* The records *
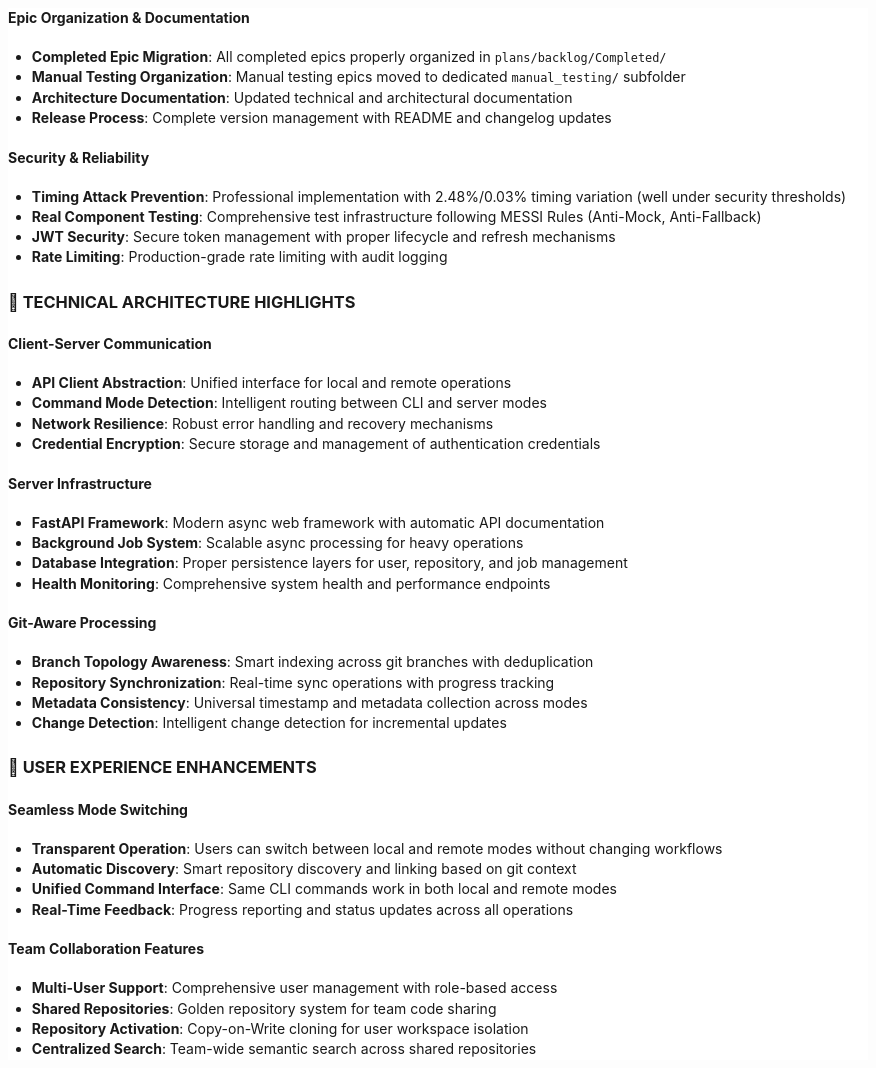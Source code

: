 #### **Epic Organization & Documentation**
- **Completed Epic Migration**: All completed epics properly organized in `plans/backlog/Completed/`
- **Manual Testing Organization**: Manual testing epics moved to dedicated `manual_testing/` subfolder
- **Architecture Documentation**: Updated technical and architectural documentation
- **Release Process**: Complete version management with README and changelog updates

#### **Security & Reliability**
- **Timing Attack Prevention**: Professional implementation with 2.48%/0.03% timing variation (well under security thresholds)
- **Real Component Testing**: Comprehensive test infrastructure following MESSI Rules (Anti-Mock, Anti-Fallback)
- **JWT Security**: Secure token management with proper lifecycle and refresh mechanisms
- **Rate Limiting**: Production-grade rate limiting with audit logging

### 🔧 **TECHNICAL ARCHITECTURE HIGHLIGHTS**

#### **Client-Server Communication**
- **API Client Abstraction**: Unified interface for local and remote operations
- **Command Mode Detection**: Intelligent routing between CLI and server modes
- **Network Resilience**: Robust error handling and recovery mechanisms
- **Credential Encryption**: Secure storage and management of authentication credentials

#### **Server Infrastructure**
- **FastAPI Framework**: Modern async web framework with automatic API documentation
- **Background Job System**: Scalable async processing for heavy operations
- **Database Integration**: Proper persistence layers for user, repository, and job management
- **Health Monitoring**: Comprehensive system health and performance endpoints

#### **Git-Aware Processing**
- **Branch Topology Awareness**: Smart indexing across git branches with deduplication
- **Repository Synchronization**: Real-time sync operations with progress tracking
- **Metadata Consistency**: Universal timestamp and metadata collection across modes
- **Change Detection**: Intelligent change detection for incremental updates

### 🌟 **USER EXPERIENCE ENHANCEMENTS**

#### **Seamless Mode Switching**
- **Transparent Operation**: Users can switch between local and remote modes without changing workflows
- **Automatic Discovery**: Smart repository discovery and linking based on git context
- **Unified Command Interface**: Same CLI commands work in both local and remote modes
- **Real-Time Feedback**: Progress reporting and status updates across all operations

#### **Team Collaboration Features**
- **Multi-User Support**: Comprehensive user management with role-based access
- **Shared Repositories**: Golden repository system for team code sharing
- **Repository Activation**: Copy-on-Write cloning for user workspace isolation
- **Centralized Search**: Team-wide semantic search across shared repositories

...

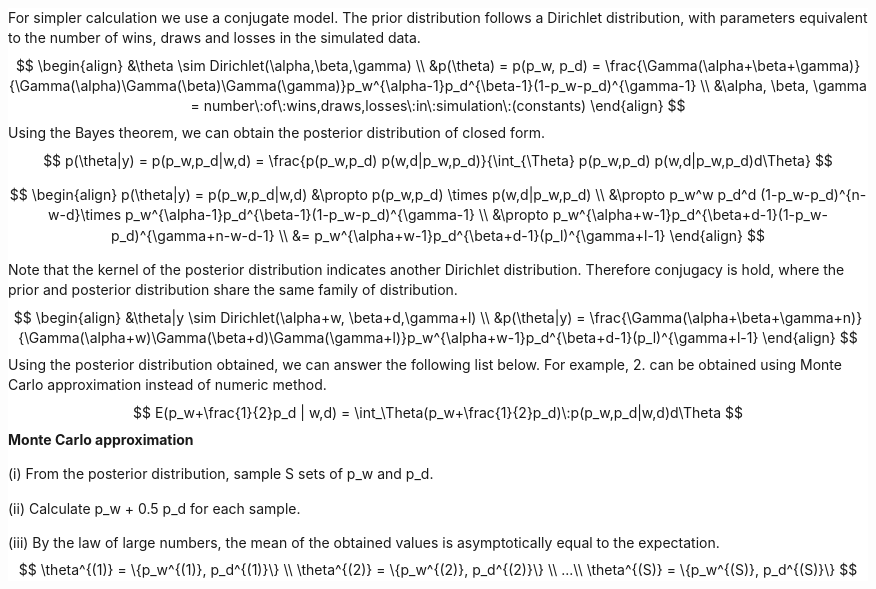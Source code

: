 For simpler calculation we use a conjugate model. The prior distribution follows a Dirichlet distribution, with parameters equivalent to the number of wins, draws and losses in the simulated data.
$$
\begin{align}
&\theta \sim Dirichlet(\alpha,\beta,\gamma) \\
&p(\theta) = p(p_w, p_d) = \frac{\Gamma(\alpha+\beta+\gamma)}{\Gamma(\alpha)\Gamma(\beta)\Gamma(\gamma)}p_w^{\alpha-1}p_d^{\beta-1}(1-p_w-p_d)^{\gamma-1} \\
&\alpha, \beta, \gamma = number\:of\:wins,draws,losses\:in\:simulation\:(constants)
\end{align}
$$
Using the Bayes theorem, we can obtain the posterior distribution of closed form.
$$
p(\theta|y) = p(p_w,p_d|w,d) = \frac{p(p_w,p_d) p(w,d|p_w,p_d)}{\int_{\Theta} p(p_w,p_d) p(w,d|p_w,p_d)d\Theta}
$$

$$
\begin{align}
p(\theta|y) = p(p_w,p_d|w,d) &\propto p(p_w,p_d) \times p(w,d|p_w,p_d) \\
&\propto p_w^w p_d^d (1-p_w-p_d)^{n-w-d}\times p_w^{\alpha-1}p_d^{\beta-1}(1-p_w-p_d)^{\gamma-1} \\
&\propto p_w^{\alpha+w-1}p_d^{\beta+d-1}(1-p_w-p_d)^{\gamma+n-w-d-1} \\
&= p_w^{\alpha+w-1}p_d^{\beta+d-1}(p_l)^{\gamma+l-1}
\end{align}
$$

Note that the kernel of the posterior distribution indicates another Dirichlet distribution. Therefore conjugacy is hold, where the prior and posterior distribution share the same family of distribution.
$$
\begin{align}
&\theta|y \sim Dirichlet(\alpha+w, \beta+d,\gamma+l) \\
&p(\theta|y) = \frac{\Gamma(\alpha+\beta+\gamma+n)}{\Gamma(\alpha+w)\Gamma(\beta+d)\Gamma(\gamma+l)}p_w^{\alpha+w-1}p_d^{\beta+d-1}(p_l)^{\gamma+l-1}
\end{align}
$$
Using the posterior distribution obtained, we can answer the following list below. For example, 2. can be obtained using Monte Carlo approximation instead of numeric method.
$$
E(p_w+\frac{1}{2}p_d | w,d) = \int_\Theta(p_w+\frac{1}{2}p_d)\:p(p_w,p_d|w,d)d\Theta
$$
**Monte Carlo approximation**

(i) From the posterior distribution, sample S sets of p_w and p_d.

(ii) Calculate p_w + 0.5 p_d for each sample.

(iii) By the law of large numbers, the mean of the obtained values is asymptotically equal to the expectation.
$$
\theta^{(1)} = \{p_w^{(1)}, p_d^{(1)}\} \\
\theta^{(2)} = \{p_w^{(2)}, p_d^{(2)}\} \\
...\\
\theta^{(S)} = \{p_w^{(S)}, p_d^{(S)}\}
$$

==

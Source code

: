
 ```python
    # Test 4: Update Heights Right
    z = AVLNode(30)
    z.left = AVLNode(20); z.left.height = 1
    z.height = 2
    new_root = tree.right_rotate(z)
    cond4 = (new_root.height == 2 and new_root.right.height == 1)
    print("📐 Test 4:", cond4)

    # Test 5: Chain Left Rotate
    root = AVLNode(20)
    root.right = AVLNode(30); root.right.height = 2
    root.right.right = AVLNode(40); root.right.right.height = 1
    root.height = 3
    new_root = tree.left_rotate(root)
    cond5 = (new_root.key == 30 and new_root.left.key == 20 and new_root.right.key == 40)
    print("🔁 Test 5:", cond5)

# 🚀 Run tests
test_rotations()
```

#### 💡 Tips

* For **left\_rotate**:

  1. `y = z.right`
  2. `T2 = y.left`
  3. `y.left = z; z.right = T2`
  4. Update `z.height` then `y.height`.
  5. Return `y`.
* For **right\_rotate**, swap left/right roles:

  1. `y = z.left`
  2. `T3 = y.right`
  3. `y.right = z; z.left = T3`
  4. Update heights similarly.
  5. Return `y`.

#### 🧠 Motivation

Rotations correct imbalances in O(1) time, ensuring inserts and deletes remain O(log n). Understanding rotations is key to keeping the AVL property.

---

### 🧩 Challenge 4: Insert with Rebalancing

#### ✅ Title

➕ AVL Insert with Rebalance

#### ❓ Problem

* Task directions *
If a line of the data holds the string "beta", list it.

* The answer *
&\theta \sim Dirichlet(\alpha,\beta,\gamma) \\
&p(\theta) = p(p_w, p_d) = \frac{\Gamma(\alpha+\beta+\gamma)}{\Gamma(\alpha)\Gamma(\beta)\Gamma(\gamma)}p_w^{\alpha-1}p_d^{\beta-1}(1-p_w-p_d)^{\gamma-1} \\
&\alpha, \beta, \gamma = number\:of\:wins,draws,losses\:in\:simulation\:(constants)
&\propto p_w^w p_d^d (1-p_w-p_d)^{n-w-d}\times p_w^{\alpha-1}p_d^{\beta-1}(1-p_w-p_d)^{\gamma-1} \\
&\propto p_w^{\alpha+w-1}p_d^{\beta+d-1}(1-p_w-p_d)^{\gamma+n-w-d-1} \\
&= p_w^{\alpha+w-1}p_d^{\beta+d-1}(p_l)^{\gamma+l-1}
&\theta|y \sim Dirichlet(\alpha+w, \beta+d,\gamma+l) \\
&p(\theta|y) = \frac{\Gamma(\alpha+\beta+\gamma+n)}{\Gamma(\alpha+w)\Gamma(\beta+d)\Gamma(\gamma+l)}p_w^{\alpha+w-1}p_d^{\beta+d-1}(p_l)^{\gamma+l-1}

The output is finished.